◆ Task goal ◆
Set out exactly every line of the entries below, starting at the line that holds "研討會講師 (2016, 2017)" and stopping after the line that holds "目前為數個 Go 專案開發及維護者".
### Record extracts
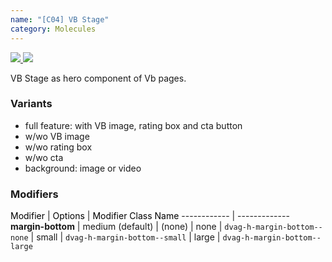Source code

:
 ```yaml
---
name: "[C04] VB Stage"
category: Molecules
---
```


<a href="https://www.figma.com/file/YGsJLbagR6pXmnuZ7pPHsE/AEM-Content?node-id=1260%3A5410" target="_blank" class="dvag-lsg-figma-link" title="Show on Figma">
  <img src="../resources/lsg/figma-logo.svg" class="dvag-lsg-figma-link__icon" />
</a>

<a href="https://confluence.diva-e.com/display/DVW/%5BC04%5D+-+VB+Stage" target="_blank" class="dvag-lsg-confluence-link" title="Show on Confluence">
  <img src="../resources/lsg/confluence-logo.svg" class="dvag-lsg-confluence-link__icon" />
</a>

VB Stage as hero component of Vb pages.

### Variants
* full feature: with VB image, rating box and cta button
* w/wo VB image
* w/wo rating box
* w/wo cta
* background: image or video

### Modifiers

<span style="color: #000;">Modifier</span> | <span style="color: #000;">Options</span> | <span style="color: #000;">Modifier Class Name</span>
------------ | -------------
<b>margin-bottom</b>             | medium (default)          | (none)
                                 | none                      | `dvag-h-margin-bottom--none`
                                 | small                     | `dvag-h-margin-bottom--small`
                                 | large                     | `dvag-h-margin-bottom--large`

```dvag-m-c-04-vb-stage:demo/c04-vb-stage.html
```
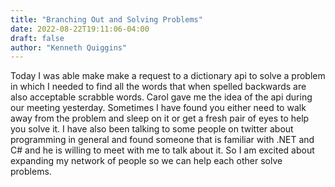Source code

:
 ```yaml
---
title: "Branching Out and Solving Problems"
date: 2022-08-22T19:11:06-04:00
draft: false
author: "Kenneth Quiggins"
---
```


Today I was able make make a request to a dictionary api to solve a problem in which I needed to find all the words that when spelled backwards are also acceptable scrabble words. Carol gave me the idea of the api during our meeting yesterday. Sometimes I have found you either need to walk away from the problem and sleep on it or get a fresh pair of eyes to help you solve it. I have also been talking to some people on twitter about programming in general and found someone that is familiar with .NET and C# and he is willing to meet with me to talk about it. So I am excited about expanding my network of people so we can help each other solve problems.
######
### Record extracts
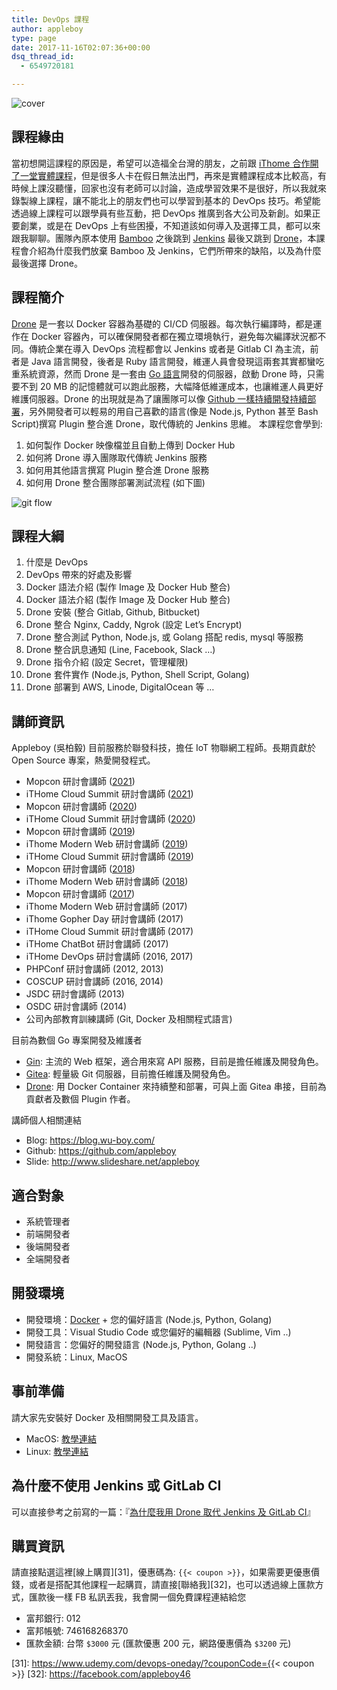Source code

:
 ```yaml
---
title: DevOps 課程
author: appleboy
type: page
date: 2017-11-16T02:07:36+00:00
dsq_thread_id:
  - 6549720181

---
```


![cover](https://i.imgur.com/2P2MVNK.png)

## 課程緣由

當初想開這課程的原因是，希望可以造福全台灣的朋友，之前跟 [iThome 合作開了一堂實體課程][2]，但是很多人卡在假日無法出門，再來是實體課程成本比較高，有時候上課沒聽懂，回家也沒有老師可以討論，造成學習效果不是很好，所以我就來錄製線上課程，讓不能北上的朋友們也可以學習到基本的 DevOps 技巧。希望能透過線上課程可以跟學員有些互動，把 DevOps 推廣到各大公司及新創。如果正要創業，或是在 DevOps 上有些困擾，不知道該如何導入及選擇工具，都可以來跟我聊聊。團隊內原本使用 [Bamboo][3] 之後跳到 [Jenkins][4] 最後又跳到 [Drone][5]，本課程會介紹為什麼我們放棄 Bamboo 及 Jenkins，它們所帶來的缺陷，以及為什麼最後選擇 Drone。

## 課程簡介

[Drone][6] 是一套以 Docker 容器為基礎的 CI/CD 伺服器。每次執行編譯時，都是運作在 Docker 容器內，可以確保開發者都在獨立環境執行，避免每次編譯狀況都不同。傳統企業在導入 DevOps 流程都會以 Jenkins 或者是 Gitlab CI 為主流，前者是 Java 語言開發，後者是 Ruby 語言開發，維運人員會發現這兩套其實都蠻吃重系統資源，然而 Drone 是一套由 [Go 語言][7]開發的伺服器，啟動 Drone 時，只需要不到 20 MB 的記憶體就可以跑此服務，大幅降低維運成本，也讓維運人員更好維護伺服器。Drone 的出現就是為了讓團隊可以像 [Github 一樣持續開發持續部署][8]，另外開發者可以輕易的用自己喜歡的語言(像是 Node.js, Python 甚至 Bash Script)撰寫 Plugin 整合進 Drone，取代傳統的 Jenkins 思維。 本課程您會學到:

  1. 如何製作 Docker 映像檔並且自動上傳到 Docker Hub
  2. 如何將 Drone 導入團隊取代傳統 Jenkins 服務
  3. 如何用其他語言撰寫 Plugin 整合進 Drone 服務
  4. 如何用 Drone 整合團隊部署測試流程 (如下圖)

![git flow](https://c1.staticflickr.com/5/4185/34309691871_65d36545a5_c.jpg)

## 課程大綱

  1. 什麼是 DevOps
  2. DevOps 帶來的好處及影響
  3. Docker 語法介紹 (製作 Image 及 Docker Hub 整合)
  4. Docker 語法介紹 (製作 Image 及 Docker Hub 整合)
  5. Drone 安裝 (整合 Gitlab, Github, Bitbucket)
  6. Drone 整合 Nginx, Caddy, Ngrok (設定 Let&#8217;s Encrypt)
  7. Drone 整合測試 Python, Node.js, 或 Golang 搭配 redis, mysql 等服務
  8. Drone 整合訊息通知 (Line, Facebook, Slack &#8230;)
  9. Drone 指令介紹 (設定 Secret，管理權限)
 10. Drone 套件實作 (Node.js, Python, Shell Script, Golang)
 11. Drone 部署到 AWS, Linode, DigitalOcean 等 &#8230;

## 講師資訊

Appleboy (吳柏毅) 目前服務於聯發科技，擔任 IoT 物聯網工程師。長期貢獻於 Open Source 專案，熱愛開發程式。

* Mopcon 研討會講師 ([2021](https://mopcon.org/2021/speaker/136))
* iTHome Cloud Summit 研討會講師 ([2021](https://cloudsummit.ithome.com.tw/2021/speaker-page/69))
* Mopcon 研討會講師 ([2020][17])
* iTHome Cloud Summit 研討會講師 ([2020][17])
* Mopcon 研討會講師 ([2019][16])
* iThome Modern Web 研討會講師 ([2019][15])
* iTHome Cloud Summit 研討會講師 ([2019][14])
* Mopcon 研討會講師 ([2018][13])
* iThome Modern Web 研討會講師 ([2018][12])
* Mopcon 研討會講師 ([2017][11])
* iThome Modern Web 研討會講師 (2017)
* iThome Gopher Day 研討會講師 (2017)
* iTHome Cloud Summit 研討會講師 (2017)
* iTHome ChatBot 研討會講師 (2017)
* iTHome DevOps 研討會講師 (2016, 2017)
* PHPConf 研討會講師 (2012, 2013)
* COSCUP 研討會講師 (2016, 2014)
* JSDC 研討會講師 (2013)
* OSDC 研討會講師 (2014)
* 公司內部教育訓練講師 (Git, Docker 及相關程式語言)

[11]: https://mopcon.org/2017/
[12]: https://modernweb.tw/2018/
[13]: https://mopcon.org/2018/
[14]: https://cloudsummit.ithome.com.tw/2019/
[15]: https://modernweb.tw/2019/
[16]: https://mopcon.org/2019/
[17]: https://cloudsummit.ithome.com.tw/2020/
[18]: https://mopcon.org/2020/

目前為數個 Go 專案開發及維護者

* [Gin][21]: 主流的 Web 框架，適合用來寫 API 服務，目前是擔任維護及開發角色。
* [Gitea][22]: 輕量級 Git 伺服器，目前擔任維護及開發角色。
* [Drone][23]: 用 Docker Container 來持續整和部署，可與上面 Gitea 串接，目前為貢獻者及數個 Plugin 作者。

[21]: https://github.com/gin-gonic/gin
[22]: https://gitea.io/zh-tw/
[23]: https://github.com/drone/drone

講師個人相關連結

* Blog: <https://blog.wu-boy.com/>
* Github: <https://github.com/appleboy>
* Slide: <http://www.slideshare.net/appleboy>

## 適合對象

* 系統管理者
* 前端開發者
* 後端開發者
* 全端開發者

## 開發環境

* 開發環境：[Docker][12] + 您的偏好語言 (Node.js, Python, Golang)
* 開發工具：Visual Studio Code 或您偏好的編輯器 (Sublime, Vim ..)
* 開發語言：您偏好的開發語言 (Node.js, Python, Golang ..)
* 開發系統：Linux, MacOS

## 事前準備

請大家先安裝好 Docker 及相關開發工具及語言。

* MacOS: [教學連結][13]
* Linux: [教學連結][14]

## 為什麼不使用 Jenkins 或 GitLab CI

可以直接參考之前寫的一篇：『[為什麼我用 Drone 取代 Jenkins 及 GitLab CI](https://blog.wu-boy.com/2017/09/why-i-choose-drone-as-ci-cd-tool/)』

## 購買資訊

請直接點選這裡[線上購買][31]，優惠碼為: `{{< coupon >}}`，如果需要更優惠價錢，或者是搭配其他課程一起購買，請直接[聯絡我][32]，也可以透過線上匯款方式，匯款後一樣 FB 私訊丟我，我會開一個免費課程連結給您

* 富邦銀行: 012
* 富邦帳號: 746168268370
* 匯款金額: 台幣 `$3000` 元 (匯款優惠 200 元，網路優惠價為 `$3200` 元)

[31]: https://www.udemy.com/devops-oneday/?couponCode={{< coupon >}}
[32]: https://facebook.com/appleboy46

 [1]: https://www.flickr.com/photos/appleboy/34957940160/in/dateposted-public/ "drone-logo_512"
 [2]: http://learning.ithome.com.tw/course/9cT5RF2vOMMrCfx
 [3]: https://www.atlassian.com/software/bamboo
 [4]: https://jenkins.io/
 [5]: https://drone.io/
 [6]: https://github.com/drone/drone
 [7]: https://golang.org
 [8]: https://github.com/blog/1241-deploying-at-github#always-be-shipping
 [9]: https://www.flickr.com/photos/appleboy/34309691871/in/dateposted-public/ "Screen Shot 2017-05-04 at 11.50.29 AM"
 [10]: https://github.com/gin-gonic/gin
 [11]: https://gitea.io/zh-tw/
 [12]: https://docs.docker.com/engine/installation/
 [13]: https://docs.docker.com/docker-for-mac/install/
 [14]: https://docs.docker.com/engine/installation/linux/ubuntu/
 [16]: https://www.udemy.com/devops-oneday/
######
◆ Response area ◆
* iTHome DevOps 研討會講師 (2016, 2017)
* PHPConf 研討會講師 (2012, 2013)
* COSCUP 研討會講師 (2016, 2014)
* JSDC 研討會講師 (2013)
* OSDC 研討會講師 (2014)
* 公司內部教育訓練講師 (Git, Docker 及相關程式語言)

[11]: https://mopcon.org/2017/
[12]: https://modernweb.tw/2018/
[13]: https://mopcon.org/2018/
[14]: https://cloudsummit.ithome.com.tw/2019/
[15]: https://modernweb.tw/2019/
[16]: https://mopcon.org/2019/
[17]: https://cloudsummit.ithome.com.tw/2020/
[18]: https://mopcon.org/2020/

目前為數個 Go 專案開發及維護者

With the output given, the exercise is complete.